══ SUPPLIED DATA

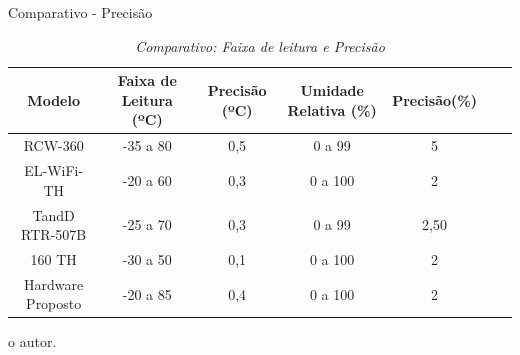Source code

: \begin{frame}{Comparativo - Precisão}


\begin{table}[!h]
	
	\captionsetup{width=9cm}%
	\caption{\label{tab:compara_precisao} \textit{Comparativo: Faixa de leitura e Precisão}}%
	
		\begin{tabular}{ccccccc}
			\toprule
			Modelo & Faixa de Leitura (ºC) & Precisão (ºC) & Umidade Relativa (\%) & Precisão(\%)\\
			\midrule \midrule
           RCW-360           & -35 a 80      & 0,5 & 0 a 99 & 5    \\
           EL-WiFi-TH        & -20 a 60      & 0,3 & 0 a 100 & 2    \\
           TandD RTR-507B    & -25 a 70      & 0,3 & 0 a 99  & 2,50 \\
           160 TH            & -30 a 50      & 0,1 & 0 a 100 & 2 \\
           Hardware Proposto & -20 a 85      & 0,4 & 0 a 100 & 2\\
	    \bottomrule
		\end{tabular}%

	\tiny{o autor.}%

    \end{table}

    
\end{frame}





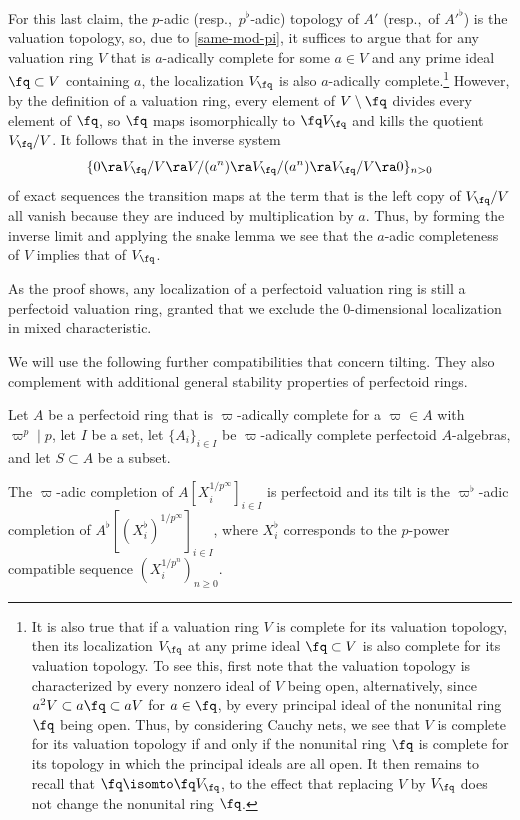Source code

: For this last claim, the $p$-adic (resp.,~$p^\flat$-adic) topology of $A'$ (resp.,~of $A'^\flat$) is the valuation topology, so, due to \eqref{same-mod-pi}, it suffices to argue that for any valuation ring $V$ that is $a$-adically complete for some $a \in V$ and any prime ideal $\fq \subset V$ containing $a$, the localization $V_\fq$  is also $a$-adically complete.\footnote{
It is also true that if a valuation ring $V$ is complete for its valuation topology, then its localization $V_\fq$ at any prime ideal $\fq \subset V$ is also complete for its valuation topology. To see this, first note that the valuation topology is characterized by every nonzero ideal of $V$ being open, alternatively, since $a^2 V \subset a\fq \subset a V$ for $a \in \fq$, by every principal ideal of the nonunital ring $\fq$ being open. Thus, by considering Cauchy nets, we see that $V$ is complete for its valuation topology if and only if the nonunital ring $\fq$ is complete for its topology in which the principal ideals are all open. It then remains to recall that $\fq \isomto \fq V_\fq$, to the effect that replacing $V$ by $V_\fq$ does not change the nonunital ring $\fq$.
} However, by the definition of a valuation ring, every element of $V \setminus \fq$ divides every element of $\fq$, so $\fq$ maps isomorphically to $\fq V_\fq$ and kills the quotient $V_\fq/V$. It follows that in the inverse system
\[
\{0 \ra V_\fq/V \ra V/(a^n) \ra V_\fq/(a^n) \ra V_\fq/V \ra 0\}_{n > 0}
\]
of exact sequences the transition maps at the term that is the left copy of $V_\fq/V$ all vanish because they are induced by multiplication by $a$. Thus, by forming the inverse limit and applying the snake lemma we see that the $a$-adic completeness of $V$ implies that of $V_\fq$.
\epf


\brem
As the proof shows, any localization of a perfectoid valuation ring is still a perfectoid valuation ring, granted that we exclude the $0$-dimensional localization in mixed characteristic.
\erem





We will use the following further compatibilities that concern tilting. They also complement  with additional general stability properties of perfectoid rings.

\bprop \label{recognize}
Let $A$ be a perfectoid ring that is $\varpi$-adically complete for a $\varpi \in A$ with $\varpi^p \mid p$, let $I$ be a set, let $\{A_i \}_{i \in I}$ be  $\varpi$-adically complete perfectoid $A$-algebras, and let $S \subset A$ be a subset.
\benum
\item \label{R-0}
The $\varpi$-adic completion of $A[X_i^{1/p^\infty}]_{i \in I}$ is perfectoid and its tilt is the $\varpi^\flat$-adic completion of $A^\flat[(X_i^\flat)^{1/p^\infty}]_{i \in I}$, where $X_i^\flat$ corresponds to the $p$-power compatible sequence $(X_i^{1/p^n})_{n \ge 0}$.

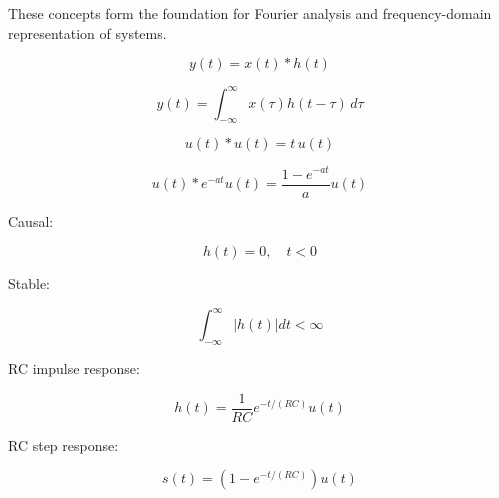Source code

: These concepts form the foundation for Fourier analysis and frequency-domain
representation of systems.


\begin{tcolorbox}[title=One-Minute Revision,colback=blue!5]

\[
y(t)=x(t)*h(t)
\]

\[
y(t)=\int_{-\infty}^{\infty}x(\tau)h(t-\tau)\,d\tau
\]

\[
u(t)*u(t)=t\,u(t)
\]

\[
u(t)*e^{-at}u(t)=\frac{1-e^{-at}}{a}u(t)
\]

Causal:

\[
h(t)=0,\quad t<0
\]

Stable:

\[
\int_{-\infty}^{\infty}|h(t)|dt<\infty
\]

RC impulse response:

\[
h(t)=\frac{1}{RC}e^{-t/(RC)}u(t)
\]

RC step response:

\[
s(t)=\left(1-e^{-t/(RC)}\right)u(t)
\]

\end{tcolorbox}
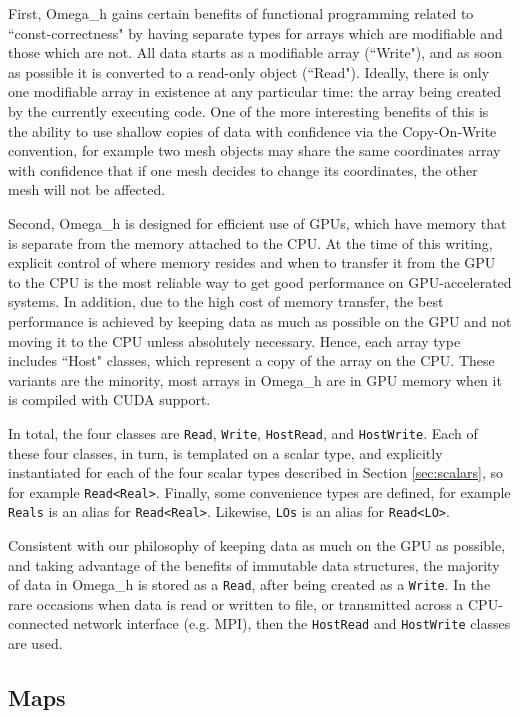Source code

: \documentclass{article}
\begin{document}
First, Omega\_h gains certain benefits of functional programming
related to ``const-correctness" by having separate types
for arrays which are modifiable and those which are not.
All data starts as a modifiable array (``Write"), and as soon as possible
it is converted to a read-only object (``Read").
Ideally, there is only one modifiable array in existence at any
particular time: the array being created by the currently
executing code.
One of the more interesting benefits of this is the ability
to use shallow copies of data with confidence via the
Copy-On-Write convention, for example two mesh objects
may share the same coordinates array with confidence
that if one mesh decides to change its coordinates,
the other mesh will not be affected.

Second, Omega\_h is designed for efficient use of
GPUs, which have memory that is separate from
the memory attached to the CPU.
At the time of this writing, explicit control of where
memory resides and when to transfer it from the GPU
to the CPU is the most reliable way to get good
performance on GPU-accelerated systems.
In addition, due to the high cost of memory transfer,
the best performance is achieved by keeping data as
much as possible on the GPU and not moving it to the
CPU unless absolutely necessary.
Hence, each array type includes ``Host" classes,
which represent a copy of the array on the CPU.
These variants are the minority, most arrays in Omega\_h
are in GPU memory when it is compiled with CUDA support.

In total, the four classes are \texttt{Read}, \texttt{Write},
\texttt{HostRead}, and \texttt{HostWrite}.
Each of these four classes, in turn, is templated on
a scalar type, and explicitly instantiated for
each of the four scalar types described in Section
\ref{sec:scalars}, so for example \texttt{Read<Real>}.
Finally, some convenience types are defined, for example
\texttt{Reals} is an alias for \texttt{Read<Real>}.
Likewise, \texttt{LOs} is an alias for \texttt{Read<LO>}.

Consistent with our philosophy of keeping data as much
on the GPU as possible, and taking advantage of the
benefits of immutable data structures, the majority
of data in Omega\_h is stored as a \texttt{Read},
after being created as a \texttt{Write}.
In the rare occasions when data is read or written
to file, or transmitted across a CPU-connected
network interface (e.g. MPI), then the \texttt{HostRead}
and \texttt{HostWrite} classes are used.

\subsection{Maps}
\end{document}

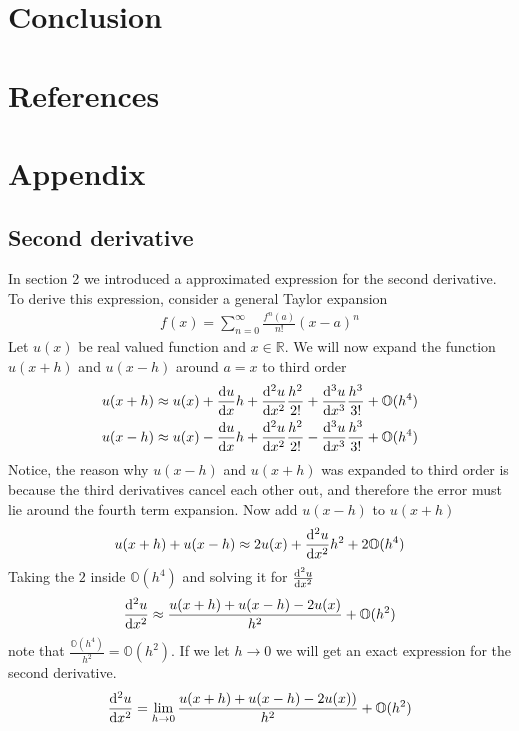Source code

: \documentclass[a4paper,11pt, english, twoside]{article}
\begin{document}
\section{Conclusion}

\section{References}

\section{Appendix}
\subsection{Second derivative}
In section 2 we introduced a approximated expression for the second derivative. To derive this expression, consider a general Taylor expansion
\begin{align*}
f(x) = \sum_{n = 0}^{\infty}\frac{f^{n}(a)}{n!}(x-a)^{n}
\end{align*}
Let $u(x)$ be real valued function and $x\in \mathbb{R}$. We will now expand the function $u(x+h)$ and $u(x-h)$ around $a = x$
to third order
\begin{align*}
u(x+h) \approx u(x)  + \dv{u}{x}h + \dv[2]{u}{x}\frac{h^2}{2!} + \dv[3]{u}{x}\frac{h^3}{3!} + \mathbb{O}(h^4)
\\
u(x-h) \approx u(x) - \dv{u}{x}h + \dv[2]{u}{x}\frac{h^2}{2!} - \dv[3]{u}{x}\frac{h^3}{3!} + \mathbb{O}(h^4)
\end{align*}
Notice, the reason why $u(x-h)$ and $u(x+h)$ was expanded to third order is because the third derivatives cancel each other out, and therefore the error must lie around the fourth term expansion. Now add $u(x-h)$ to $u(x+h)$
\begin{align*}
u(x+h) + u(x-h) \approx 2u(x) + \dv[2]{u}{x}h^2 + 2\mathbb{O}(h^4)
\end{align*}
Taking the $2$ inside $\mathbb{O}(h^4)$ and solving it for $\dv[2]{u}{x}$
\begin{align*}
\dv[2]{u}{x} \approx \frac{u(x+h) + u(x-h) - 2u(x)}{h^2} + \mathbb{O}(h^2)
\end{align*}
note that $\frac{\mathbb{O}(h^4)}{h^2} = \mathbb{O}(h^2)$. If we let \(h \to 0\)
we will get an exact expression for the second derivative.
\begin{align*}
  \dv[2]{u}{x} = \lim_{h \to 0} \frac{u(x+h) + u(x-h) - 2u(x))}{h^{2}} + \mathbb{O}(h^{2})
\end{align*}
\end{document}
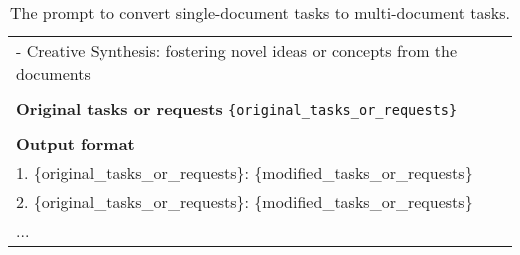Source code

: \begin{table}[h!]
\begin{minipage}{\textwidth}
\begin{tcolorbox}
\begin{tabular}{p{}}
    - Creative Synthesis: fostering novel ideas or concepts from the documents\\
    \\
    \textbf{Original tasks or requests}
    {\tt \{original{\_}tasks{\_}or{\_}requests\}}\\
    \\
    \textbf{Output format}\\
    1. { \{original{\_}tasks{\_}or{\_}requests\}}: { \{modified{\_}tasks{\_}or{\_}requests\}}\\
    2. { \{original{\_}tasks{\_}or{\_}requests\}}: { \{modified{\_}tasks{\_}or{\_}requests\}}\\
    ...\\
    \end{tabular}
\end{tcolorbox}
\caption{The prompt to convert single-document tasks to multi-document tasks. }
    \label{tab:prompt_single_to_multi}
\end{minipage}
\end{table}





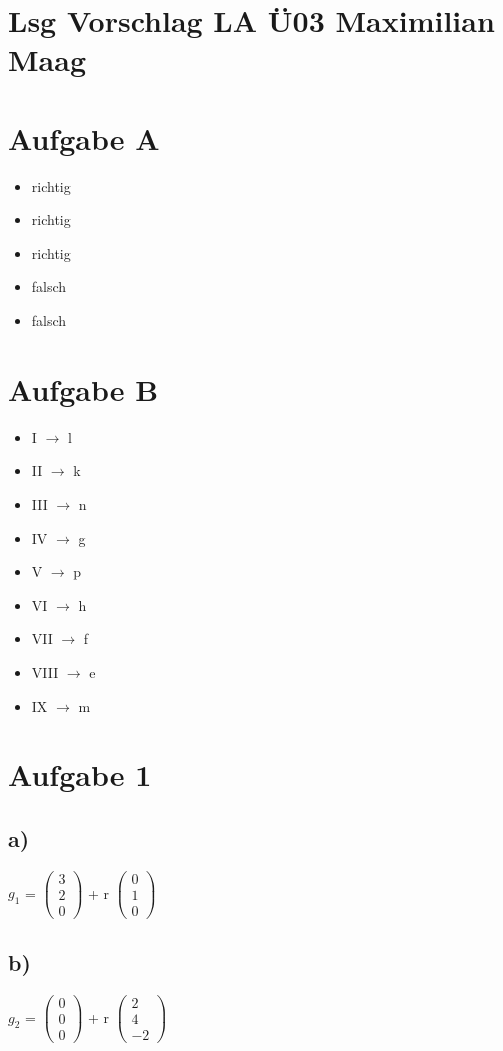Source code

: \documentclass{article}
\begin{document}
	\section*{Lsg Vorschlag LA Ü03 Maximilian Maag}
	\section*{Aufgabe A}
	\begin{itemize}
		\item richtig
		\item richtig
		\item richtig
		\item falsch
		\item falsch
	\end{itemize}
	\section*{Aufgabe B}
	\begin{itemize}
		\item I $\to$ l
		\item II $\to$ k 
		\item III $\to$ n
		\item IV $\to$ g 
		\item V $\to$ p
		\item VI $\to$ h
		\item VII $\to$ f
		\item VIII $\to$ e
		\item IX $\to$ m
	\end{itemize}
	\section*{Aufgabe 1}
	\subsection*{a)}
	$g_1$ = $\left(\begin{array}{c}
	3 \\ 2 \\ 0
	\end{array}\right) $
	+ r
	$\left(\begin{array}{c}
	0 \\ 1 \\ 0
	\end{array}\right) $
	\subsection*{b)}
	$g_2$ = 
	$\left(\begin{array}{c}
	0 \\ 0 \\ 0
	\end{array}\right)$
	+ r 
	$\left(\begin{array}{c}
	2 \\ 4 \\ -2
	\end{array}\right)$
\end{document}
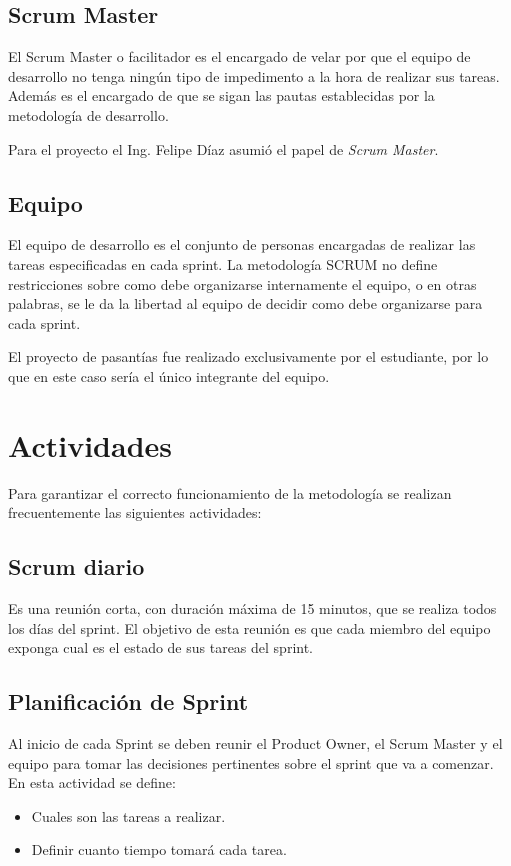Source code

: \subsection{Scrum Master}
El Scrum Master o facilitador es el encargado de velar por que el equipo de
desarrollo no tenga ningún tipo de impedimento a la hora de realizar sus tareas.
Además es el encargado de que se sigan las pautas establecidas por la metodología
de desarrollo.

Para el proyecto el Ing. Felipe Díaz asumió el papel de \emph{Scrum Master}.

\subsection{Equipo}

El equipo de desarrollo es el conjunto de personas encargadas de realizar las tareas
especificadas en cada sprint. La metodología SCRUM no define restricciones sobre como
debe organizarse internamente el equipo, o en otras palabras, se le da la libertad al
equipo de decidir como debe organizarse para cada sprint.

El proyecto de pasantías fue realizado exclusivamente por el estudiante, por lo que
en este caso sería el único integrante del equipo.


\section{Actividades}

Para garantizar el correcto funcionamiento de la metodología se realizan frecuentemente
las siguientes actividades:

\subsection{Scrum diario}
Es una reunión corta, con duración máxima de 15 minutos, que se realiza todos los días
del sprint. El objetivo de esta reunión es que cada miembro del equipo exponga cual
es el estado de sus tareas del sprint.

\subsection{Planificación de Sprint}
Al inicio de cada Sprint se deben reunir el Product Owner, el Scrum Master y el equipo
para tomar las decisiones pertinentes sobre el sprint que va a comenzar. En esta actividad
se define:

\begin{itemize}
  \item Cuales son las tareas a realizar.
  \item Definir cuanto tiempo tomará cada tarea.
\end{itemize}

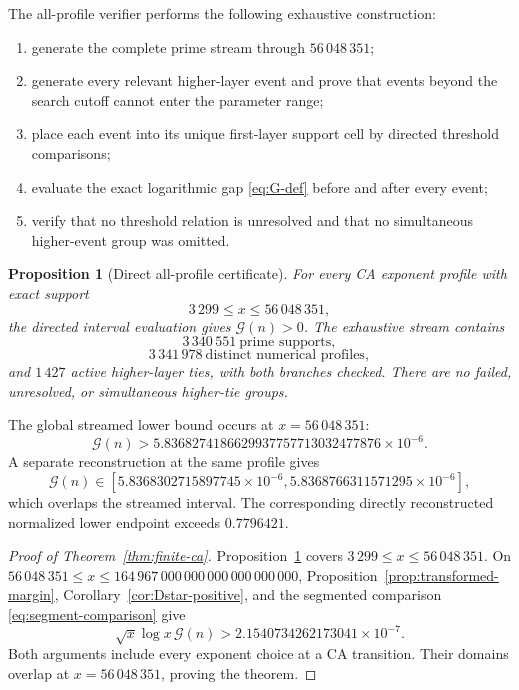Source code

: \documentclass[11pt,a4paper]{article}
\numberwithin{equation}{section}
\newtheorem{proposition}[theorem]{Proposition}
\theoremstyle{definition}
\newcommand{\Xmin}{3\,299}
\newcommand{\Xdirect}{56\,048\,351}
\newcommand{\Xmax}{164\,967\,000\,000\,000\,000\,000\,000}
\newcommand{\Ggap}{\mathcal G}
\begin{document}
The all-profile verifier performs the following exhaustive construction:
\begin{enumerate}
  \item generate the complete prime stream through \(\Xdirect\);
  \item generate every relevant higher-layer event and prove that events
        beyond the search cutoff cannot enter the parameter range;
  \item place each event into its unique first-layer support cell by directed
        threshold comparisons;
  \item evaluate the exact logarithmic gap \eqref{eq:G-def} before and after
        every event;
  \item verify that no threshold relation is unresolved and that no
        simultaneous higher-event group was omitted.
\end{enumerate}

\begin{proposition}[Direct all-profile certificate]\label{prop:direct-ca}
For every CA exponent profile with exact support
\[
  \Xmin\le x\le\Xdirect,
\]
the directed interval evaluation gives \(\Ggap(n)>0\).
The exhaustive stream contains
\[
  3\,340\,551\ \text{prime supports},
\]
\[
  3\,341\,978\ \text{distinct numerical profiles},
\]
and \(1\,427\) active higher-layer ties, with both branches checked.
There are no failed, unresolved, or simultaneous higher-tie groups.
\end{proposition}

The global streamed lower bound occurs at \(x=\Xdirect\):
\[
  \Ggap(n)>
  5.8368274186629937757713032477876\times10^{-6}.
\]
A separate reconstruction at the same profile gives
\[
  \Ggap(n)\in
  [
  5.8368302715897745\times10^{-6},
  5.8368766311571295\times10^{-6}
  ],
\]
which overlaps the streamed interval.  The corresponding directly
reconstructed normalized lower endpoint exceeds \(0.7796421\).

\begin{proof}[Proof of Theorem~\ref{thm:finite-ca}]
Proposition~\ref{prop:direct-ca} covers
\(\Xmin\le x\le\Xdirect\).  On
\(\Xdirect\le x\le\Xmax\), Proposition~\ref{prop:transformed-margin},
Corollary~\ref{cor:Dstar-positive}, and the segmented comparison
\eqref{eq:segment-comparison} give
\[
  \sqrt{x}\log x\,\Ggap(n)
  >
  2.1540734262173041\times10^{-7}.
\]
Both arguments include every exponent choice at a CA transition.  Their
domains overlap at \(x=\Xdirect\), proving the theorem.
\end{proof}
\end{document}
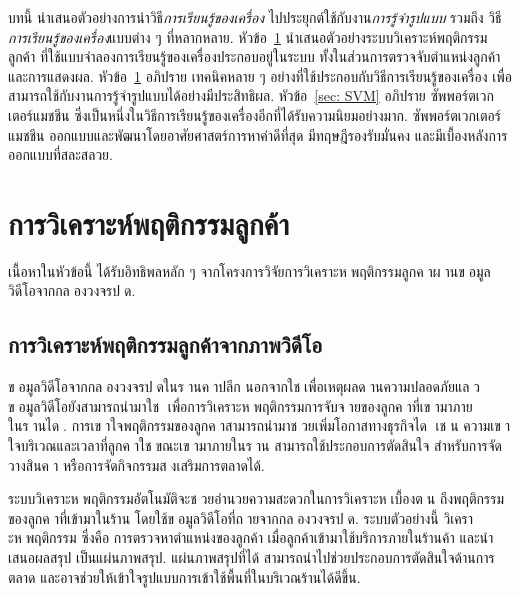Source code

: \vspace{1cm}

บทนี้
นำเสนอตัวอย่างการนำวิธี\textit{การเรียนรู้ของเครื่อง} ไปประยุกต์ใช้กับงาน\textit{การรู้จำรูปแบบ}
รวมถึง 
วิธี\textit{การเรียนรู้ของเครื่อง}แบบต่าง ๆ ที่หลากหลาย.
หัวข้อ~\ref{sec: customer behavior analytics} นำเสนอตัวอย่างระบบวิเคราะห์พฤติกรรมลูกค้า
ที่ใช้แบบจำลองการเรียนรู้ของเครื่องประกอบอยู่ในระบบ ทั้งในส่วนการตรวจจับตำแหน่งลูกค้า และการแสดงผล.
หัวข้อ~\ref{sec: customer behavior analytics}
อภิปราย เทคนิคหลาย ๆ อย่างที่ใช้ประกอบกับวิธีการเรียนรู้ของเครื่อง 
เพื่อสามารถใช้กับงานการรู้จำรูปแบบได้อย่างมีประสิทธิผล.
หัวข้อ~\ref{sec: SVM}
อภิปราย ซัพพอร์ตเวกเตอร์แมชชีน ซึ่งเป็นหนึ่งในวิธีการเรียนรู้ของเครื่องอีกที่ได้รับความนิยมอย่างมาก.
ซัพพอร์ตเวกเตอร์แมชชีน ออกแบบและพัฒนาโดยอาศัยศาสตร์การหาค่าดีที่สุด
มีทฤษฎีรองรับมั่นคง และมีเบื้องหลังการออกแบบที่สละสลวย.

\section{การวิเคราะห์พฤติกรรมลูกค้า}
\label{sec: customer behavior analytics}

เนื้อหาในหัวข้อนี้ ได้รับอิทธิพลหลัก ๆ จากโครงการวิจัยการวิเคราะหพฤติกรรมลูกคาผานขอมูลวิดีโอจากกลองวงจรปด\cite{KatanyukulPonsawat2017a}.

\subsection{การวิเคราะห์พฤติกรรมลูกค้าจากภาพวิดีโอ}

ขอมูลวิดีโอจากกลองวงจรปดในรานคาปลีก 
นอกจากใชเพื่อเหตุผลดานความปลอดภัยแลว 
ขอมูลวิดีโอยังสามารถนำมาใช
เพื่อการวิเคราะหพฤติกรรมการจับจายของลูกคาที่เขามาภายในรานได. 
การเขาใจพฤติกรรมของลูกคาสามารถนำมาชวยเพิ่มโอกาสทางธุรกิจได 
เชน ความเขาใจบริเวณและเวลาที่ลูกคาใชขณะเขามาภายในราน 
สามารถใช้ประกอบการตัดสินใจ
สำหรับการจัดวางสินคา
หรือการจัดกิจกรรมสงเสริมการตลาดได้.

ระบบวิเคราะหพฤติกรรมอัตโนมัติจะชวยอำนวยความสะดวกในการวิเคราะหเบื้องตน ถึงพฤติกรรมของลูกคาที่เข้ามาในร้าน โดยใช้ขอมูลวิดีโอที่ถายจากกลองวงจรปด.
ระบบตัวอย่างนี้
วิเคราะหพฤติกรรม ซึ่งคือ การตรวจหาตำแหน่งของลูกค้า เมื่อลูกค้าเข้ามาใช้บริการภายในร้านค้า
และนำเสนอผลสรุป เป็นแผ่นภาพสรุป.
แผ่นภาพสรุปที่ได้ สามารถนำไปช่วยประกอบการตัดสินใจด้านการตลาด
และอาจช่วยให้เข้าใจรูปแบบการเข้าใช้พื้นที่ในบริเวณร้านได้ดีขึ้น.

════

● TASK GOAL: Above are the records. Copy only the lines from the one with "u(t)*u(t)=t\,u(t)" through the one with "to use shallow", exactly, with no pictures.

● FINAL ANSWER:
u(t)*u(t)=t\,u(t)
\]

\[
u(t)*e^{-at}u(t)=\frac{1-e^{-at}}{a}u(t)
\]

Causal:

\[
h(t)=0,\quad t<0
\]

Stable:

\[
\int_{-\infty}^{\infty}|h(t)|dt<\infty
\]

RC impulse response:

\[
h(t)=\frac{1}{RC}e^{-t/(RC)}u(t)
\]

RC step response:

\[
s(t)=\left(1-e^{-t/(RC)}\right)u(t)
\]

\end{tcolorbox}
Source code

: \documentclass{article}
\begin{document}
First, Omega\_h gains certain benefits of functional programming
related to ``const-correctness" by having separate types
for arrays which are modifiable and those which are not.
All data starts as a modifiable array (``Write"), and as soon as possible
it is converted to a read-only object (``Read").
Ideally, there is only one modifiable array in existence at any
particular time: the array being created by the currently
executing code.
One of the more interesting benefits of this is the ability
to use shallow copies of data with confidence via the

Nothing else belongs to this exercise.